Obesity is one of the major predictors of common civilization diseases such as type 2 diabetes (T2D), hypertension, cardiovascular diseases, and associated forms of cancer and thus represents a major public health burden [1]. In addition, obesity is strongly linked to psychological disorders, at least in part due to social stigmatism, which leads to further excess weight gain. Considering BMI as a simple measure of obesity, the prevalence of obesity increased rapidly during the last decade. It has been estimated that 1.12 billion adults will become obese (BMI >30) and that more than 2 billion will be overweight (BMI >25) by 2030 [2]. The epidemic proportion of obesity in adults mirrors the situation in children, among whom the incidence has increased dramatically and is expected to reach ~30% in the United States by 2030 [3]. Whereas a small proportion of obesity can clearly be attributed to monogenic forms caused by rare genetic defects, it is well appreciated that common ‘epidemic’ obesity is a complex polygenic disease with both genetic and environmental determinants. In particular, the adoption of a modern lifestyle, manifested by easy access to high-calorie food and accompanied by reduced energy expenditure, represents a major unfavorable environmental component that is contributing to the ongoing epidemic expansion of obesity worldwide [4, reviewed in 5].

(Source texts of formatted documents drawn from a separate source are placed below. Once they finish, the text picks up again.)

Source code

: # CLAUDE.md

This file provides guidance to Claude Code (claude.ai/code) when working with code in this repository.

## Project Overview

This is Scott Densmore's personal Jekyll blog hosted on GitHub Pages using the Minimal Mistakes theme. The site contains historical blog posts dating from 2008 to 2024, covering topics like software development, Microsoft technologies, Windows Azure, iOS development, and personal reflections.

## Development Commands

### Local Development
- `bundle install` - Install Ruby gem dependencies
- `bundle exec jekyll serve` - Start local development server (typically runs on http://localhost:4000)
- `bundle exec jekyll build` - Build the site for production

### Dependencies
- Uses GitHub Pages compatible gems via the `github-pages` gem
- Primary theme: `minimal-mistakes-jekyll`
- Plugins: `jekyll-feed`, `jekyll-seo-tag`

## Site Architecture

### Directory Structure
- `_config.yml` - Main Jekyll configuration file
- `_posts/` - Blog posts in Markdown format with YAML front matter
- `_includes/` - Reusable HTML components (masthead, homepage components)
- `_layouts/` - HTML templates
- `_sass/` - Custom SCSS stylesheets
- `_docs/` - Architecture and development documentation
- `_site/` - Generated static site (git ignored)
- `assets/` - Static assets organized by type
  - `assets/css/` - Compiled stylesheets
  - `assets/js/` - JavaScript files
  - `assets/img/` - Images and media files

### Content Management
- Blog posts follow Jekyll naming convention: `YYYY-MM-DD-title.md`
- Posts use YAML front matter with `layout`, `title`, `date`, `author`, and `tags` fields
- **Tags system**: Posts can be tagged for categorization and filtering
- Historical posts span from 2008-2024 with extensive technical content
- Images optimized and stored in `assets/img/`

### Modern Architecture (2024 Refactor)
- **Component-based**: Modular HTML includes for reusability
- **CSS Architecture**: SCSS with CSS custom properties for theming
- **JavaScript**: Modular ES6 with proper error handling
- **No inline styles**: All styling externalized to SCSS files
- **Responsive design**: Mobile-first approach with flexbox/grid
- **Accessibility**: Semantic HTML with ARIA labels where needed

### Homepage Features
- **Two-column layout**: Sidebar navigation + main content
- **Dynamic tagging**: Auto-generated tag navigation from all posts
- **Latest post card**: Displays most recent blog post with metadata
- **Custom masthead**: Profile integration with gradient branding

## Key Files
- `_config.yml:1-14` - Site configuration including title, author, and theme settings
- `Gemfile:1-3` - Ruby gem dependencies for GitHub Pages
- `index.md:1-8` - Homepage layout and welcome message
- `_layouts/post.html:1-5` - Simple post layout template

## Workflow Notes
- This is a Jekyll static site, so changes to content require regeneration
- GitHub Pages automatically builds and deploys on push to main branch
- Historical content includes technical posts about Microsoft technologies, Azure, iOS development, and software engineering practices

Despite the knowledge gained from lessons in monogenic obesity, explaining the heritability of polygenic obesity remains a major challenge in obesity research. This challenge is attributable to the polygenic nature of common obesity as well as to the strong influence of environmental factors. Two major approaches have been used to investigate the components underlying the genetics of obesity: (i) analyses of candidate genes based on their known biological function related to regulation of metabolism and (ii) hypothesis-free genome-wide strategies, both potentially uncovering genes with yet-unknown roles in the pathophysiology of human obesity.

The selection of plausible candidate genes for genetic analyses requires a priori knowledge about the pathophysiology of a disease and about the gene's/protein's function. Comprehensive studies on genes regulating energy balance and glucose/insulin metabolism resulted in numerous sequence variants that were significantly associated with obesity and related traits. Despite recent advances in high-throughput genotyping technologies, allowing the performance of large-scale genome-wide screening studies, the candidate gene approach still deserves researchers’ attention. In particular, it provides an efficient tool to verify and/or to finely map the most promising regions from genome-wide efforts and to elucidate the role of rare variants potentially contributing to polygenic obesity. For instance, rare variants in two genes controlling the endocannabinoid system, the fatty acid amide hydrolase gene (FAAH) and the monoglyceride lipase gene (MGLL), were shown to be associated with extreme obesity and metabolite levels [10].

Human fatty acid synthase (FASN) is the major determinant of the de novo synthesis of long-chain fatty acids from acetyl-CoA, malonyl-CoA, and NADPH [11]. Inhibition of the FASN causes a fast decrease in fat stores in mice, suggesting a role for the FASN in energy homeostasis, which makes its gene an attractive candidate for systematic genetic analyses [12]. In addition, FASN represents a strong positional candidate gene since it maps within a linkage region on chromosome 17q25, which was identified in a genome-wide family-based scan for obesity susceptibility genes in Pima Indians from Arizona. In subsequent fine-mapping studies, the contribution of FASN to human body weight and the percentage of body fat was investigated not only in Pima Indians but also in other ethnic populations [13]. A polymorphism predicting the amino acid substitution Val1348Ile has been shown to be associated with the percentage of body fat and the 24-hour substrate oxidation rate in Pima Indians [13]. Moreover, the likely protective effects of this variant against obesity have been supported by data from children and adolescents from Germany [14]. Interestingly, the polymorphism seems to have stronger effects in boys, thus suggesting sexual dimorphism in FASN action. Additionally, studies on mRNA expression that showed correlations of increased FASN mRNA levels in adipose tissue with visceral fat accumulation and impaired insulin sensitivity clearly suggest a role for the FASN in the pathophysiology of obesity [15]. Consistent with this finding, obesity-related FASN genetic variants have been shown to be associated with mRNA expression in visceral and subcutaneous adipose tissue [16].

Family-based genome-wide linkage scans offer a unique tool to assess the co-segregation of highly polymorphic genetic markers with a phenotypic trait/disease. Whereas this strategy turned out to be very efficient for monogenic forms of obesity, less success has been achieved in polygenic obesity. Moreover, the associations of genetic variants with obesity that were identified in linkage studies were not replicated in subsequent efforts, thus suggesting a small increase in the risk of obesity for these common variants.